Overall, I’m very happy with how the site turned out and how easy it was to use. With one exception. For all the time I was running prompts off the site, I was hosting the back end off my laptop. This became a problem when I wanted to actually use the machine and, worse, when I accidentally deleted the prompt database.

This was an excellent excuse to finally give the server a proper home. I touched up some admin methods to make the restoration of the database a bit easier, but the work was mostly in migration. The back end now lives in a docker container on a raspberry pi.

Capstone Project

To finish off their degree, every student in the UofC engineering undergraduate program participates in a year long pseudo-professional project; a capstone.

For many students, this project represents a serious achievement and a worthwhile display of their capabilities. This was not the case for me. I lucked into a team who already had a project, able to do the software side of an electrical engineering project. What little technical work I had was finished in less than a work week, spread over the course of the project.

The project isn’t worth describing. My contributions were worthwhile, and there was plenty more work on proposals, reports, and the like. The technical work was just so insignificant to me. This is due in large part to our preparations as a team.
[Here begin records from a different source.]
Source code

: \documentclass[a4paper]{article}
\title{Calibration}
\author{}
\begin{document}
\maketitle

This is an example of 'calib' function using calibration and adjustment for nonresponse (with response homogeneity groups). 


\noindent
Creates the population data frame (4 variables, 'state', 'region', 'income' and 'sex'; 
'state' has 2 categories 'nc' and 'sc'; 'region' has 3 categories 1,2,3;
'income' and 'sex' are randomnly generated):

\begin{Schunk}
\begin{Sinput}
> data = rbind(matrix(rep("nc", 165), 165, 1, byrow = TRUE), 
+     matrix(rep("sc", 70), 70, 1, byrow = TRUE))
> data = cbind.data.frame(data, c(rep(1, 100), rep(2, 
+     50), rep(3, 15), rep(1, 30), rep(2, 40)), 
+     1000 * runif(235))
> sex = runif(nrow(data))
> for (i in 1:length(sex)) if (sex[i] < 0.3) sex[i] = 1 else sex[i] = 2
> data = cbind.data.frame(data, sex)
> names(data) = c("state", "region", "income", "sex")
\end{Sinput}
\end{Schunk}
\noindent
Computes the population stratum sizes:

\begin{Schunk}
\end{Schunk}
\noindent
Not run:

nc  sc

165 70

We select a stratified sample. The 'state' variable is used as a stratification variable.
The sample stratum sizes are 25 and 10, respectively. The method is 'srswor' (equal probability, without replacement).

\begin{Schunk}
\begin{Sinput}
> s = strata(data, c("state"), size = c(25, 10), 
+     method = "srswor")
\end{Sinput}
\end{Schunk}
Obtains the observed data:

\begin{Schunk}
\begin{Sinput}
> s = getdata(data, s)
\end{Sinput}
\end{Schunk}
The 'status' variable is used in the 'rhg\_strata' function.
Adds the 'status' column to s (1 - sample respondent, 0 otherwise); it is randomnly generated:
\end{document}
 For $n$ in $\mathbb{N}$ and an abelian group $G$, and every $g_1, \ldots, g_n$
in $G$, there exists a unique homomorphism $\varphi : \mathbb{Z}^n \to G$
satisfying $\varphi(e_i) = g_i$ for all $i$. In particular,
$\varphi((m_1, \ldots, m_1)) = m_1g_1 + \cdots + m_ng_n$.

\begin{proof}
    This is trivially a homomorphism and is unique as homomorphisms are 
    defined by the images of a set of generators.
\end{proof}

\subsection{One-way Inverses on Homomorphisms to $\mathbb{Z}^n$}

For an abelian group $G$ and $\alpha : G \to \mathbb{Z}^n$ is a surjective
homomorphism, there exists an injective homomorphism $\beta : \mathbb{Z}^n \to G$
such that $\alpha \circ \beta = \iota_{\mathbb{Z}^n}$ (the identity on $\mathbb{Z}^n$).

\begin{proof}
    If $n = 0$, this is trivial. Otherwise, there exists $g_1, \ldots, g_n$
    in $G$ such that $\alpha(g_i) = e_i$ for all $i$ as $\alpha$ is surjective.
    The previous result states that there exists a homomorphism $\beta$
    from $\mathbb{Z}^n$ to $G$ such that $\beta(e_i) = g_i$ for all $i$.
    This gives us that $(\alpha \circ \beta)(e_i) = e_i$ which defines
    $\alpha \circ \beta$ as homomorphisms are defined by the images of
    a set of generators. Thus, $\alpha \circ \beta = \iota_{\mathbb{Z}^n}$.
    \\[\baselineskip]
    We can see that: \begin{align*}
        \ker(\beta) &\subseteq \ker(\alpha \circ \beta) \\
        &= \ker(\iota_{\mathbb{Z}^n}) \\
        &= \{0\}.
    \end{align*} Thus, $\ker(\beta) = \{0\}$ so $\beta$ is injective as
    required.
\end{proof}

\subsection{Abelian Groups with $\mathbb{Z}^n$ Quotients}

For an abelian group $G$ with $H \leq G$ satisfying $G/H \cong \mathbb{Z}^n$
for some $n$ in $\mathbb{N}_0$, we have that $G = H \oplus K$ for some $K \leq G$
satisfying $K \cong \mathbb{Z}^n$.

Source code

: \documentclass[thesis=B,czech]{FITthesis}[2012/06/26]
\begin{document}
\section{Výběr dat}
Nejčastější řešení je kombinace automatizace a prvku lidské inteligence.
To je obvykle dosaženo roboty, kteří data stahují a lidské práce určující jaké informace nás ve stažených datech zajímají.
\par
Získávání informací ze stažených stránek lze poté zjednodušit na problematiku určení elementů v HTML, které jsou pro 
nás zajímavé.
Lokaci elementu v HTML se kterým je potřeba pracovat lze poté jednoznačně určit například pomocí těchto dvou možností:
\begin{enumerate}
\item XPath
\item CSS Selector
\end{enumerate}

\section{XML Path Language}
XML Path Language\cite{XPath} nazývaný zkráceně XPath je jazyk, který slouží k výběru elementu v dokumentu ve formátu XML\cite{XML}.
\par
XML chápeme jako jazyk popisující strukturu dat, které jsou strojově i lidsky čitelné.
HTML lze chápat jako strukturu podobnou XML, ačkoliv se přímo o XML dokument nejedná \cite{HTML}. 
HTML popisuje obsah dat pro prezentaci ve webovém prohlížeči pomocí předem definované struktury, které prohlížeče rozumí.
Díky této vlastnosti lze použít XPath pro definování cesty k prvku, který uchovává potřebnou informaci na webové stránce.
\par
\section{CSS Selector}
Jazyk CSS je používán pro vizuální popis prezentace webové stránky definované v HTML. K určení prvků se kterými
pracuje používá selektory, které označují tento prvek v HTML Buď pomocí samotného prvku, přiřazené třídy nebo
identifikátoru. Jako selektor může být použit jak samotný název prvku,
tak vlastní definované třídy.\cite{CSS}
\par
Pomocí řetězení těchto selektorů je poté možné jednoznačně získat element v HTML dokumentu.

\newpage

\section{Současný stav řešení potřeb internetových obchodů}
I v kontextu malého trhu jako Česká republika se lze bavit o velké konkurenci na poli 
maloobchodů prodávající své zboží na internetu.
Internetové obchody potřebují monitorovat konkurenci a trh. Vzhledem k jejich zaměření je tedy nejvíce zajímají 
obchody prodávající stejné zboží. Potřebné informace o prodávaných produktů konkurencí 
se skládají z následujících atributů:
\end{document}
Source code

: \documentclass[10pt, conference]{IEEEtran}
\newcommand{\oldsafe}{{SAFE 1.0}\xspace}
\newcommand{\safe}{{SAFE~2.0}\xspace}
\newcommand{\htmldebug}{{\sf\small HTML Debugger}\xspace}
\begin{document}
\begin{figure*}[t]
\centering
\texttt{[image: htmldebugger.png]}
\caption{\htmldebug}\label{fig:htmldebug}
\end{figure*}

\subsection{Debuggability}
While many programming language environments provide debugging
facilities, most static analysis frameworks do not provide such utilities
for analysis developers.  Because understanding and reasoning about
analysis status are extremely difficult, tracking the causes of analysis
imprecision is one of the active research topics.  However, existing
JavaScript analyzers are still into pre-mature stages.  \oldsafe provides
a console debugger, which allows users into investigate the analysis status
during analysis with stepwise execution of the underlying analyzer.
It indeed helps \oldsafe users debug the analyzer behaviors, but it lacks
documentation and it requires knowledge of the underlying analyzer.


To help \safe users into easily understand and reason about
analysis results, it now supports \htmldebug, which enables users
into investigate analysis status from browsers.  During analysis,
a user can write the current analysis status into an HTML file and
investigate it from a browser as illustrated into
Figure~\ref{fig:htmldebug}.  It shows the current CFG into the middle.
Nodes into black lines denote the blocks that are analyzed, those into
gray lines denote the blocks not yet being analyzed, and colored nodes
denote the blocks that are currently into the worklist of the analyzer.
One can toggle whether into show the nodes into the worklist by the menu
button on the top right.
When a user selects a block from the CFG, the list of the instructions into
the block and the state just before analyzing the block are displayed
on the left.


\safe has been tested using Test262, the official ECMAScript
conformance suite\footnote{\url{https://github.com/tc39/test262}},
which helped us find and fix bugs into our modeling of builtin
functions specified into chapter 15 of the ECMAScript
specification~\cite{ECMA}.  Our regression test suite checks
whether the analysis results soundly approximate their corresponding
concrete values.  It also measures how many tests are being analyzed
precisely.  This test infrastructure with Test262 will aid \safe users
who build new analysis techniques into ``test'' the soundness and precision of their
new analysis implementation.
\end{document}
Our lead, who also worked on the software side, got the both of us to learn React before the course started. This went over really well and was the most valuable part of the entire project for me. However, this also meant I had a functional prototype together before the school year had even begun, finished in a few hours.

Also a major factor was the sheer volume of extracurricular projects I’d been actively working on throughout my entire degree. Mostly in the form of games. I genuinely felt comically ahead in all software oriented classes, just learning the common terms for concepts I was already familiar with, until technical electives in the final year when I got to learn some really cool stuff I didn’t already know.

Back End Setup

If you got here via twig.skin, you were redirected from the device I’m currently using to host any of my web project’s back ends.

Wanting to give the proper home to the WArt backend after doing a little prank on myself (deleting the wart prompts database), I started looking into alternatives. Web hosting would likely be more professionally applicable, but self hosting has always been so much more interesting to me. I managed to get an old pi from a friend that sealed the deal.

My intention was to set any services up in docker containers routed to by a reverse proxy that I could hide behind whatever I wanted. I didn’t and don’t expect security to be an issue to deployments of such a minute scale, but I might as well do the thing properly. This was an ideal. Something I expected to attempt, stumble on, and ultimately compromise on. Fortunately, the wealth of time that comes from being unemployed provided all the brain gas I need to get everything set up exactly the way I wanted.

This started with the pi itself, which meant…

At some point along the way, I realized I could just have a single “back end domain name” and direct to specific services as subdomains. The whole setup is wonderful, I can manage the reverse proxy through a web interface over the local network, ssh into the pi, and update or deploy a new service with two commands (and maybe a little setup for a dockerfile and whatnot). It’s awesome.